Aaron Worsham

Ruby only hangs with kids cooler than you

In Uncategorized on June 13, 2010 at 8:29 pm

I created this blog to share my thoughts on where I thought the Ruby Market was, where I thought it was going and where I believed it was going astray.  It fascinates me that a language as old as Perl can have so little regard for its own place in the programming world, as though looking too deep into its own soul would break the shared illusion that Ruby has over its community.  One of the places that I’ve been especially befuddled by is in its schizophrenic condemnation of and then sly come-hither advances towards people within Enterprise organizations.  

You don’t need to attend as many conferences as I do or talk to as many Rubyists as I have, to begin to see a thin undercurrent of disdain for the idea of the Ruby language as an Enterprise language alternative to Java and dotNet.  As though the very notion that the Ruby language is above such lowly and unimaginative applications as ETL and batch processing were enough to keep its place secure at the cool kids table.  Rather, it is believed, we should focus Ruby’s extra-web activities towards applications that are hip and cutting edge like mobile, to the exclusion of old guard uses.  Its not that you can’t use Ruby for Back-end work more suited to Java, they will tell you.  They will say ‘By all means, good luck with that endeavor, Im sure it will all work fine.  Be sure to release a gem of it when you’re done’.  But the collective look shared between Rubyists after you leave will be one of pity, pity for your poor soul that you could not convince your Luddite CIO to replace that backend legacy code with a RESTful web app running Sinatra.

There are a couple problems with this myopic ‘New approaches always trump old standards’ mindframe:

First it criminally undervalues Ruby’s potential to a one trick ‘web’ pony. When Rails was starting out there was a small army of critics slinging sharp arrows at the idea of using it for business applications.  The Rails Can’t Scale crowd got organized, passed out flyers and made the Ruby community really look hard at its best practices to shut down the hate.  Now Rails 3 is full on Enterprise Ready on the web, it just took some ridiculously smart people some cycles to make it happen.  So how is it we still get owned by corporate knowitalls who say that their backend accounting application needs to be Java because its compiled and internationalized and the math class is trusted with money; its like its a fight we don’t feel is worth having so we hand them our sword, meanwhile that Java accounting app is employing 150 Java programmers and we can only seem to get 2 people allocated to our web app on Rails.

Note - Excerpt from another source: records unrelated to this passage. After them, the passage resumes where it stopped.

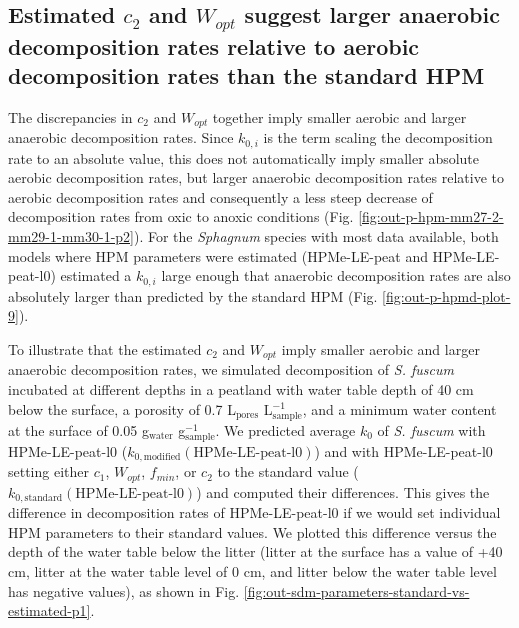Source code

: \documentclass[
  12pt,
]{article}
\begin{document}
\hypertarget{out-discussion-2}{%
\subsection{\texorpdfstring{Estimated \(c_2\) and \(W_{opt}\) suggest larger anaerobic decomposition rates relative to aerobic decomposition rates than the standard HPM}{Estimated c\_2 and W\_\{opt\} suggest larger anaerobic decomposition rates relative to aerobic decomposition rates than the standard HPM}}\label{out-discussion-2}}

The discrepancies in \(c_2\) and \(W_{opt}\) together imply smaller aerobic and larger anaerobic decomposition rates. Since \(k_{0,i}\) is the term scaling the decomposition rate to an absolute value, this does not automatically imply smaller absolute aerobic decomposition rates, but larger anaerobic decomposition rates relative to aerobic decomposition rates and consequently a less steep decrease of decomposition rates from oxic to anoxic conditions (Fig. \ref{fig:out-p-hpm-mm27-2-mm29-1-mm30-1-p2}). For the \emph{Sphagnum} species with most data available, both models where HPM parameters were estimated (HPMe-LE-peat and HPMe-LE-peat-l0) estimated a \(k_{0,i}\) large enough that anaerobic decomposition rates are also absolutely larger than predicted by the standard HPM (Fig. \ref{fig:out-p-hpmd-plot-9}).

To illustrate that the estimated \(c_2\) and \(W_{opt}\) imply smaller aerobic and larger anaerobic decomposition rates, we simulated decomposition of \emph{S. fuscum} incubated at different depths in a peatland with water table depth of 40 cm below the surface, a porosity of 0.7 L\(_\text{pores}\) L\(_\text{sample}^{-1}\), and a minimum water content at the surface of 0.05 g\(_\text{water}\) g\(_\text{sample}^{-1}\). We predicted average \(k_0\) of \emph{S. fuscum} with HPMe-LE-peat-l0 (\(k_{0,\text{modified}}(\text{HPMe-LE-peat-l0})\)) and with HPMe-LE-peat-l0 setting either \(c_1\), \(W_{opt}\), \(f_{min}\), or \(c_2\) to the standard value (\(k_{0,\text{standard}}(\text{HPMe-LE-peat-l0})\)) and computed their differences. This gives the difference in decomposition rates of HPMe-LE-peat-l0 if we would set individual HPM parameters to their standard values. We plotted this difference versus the depth of the water table below the litter (litter at the surface has a value of +40 cm, litter at the water table level of 0 cm, and litter below the water table level has negative values), as shown in Fig. \ref{fig:out-sdm-parameters-standard-vs-estimated-p1}.
\end{document}
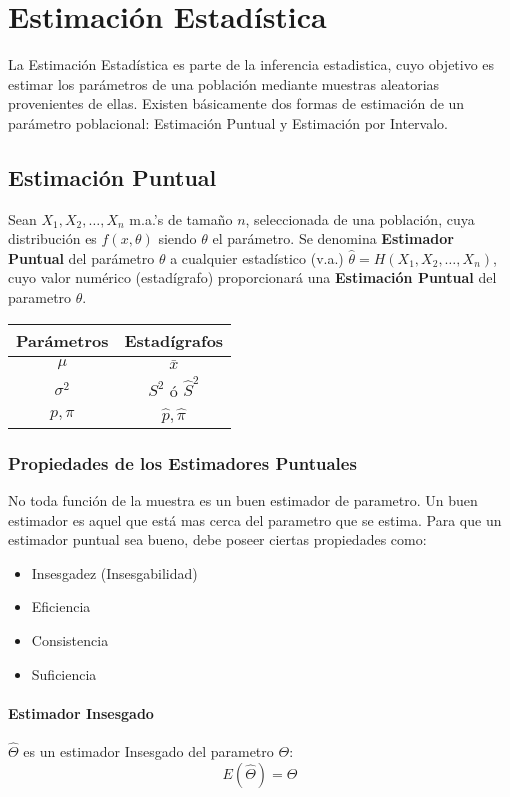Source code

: \chapter{Estimación Estadística}
La Estimación Estadística es parte de la inferencia estadistica, cuyo objetivo es estimar los parámetros de una población mediante muestras aleatorias provenientes de ellas. Existen básicamente dos formas de estimación de un parámetro poblacional: Estimación Puntual y Estimación por Intervalo.
\section{Estimación Puntual}
Sean $X_1,X_2,\ldots,X_n$ m.a.'s de tamaño $n$, seleccionada de una población, cuya distribución es $f(x,\theta)$ siendo $\theta$ el parámetro. Se denomina \textbf{Estimador Puntual} del parámetro $\theta$ a cualquier estadístico (v.a.) $\widehat{\theta}=H(X_1,X_2,\ldots,X_n)$, cuyo valor numérico (estadígrafo) proporcionará una \textbf{Estimación Puntual} del parametro $\theta$.
\begin{center}
 \begin{tabular}{|c|c|}
\hline 
Parámetros & Estadígrafos \\ 
\hline 
$\mu$ & $\bar{x}$ \\ 
$\sigma^2$ & $S^2$ ó $\hat{S}^2$ \\
$p,\pi$ & $\hat{p},\hat{\pi}$\\
\hline 
\end{tabular}
 \end{center} 
\subsection{Propiedades de los Estimadores Puntuales}
No toda función de la muestra es un buen estimador de parametro. Un buen estimador es aquel que está mas cerca del parametro que se estima. Para que un estimador puntual sea bueno, debe poseer ciertas propiedades como:
\begin{itemize}
\item Insesgadez (Insesgabilidad)
\item Eficiencia
\item Consistencia
\item Suficiencia
\end{itemize}
\subsubsection{Estimador Insesgado}
$\widehat{\Theta}$ es un estimador Insesgado del parametro $\Theta$:
$$E(\widehat{\Theta})=\Theta$$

Second, as I mentioned at the end there, it blocks the flow of cash into the Ruby space down to a dangerously narrow set of entry points.  If your solution to every potential business idea you have ever had or heard or stole begins with a web server and ends with a sql database, maybe you should be looking deeper at expanding your own skillsets.  If Ruby is to continue to grow in the US, we as a market need to find ways for Rubyists to be paid for using our playground.  There are only so many fundable web applications to go around.

Personally, I think the Web is getting more difficult for consulting companies who don’t have their own cash to create paying web apps to stand out enough to find clients.  But Ruby in the Enterprise is the undiscovered country.  I’m predicting the first Ruby consulting company (after ThoughtWorks) that realizes that jRuby is doing all the hard work for them will stand in an open field surrounded by people in suits holding bags of money.